Input data:
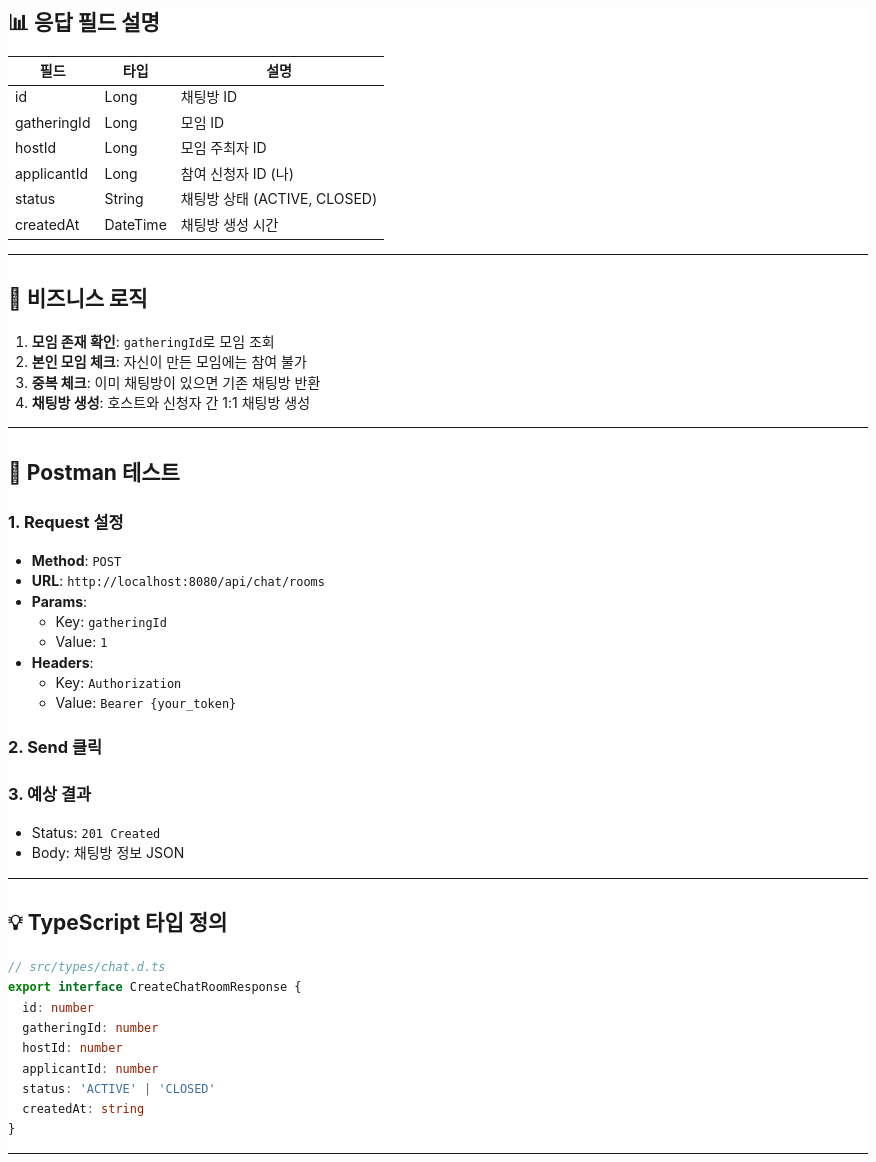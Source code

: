 
## 📊 응답 필드 설명

| 필드          | 타입       | 설명                      |
|-------------|----------|-------------------------|
| id          | Long     | 채팅방 ID                  |
| gatheringId | Long     | 모임 ID                   |
| hostId      | Long     | 모임 주최자 ID               |
| applicantId | Long     | 참여 신청자 ID (나)           |
| status      | String   | 채팅방 상태 (ACTIVE, CLOSED) |
| createdAt   | DateTime | 채팅방 생성 시간               |

---

## 🔄 비즈니스 로직

1. **모임 존재 확인**: `gatheringId`로 모임 조회
2. **본인 모임 체크**: 자신이 만든 모임에는 참여 불가
3. **중복 체크**: 이미 채팅방이 있으면 기존 채팅방 반환
4. **채팅방 생성**: 호스트와 신청자 간 1:1 채팅방 생성

---

## 🧪 Postman 테스트

### 1. Request 설정
- **Method**: `POST`
- **URL**: `http://localhost:8080/api/chat/rooms`
- **Params**:
  - Key: `gatheringId`
  - Value: `1`
- **Headers**:
  - Key: `Authorization`
  - Value: `Bearer {your_token}`

### 2. Send 클릭

### 3. 예상 결과
- Status: `201 Created`
- Body: 채팅방 정보 JSON

---

## 💡 TypeScript 타입 정의

```typescript
// src/types/chat.d.ts
export interface CreateChatRoomResponse {
  id: number
  gatheringId: number
  hostId: number
  applicantId: number
  status: 'ACTIVE' | 'CLOSED'
  createdAt: string
}
```

---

What is needed: Whenever the word "Long" shows up in a line above, copy that line.

Answer section:
| id          | Long     | 채팅방 ID                  |
| gatheringId | Long     | 모임 ID                   |
| hostId      | Long     | 모임 주최자 ID               |
| applicantId | Long     | 참여 신청자 ID (나)           |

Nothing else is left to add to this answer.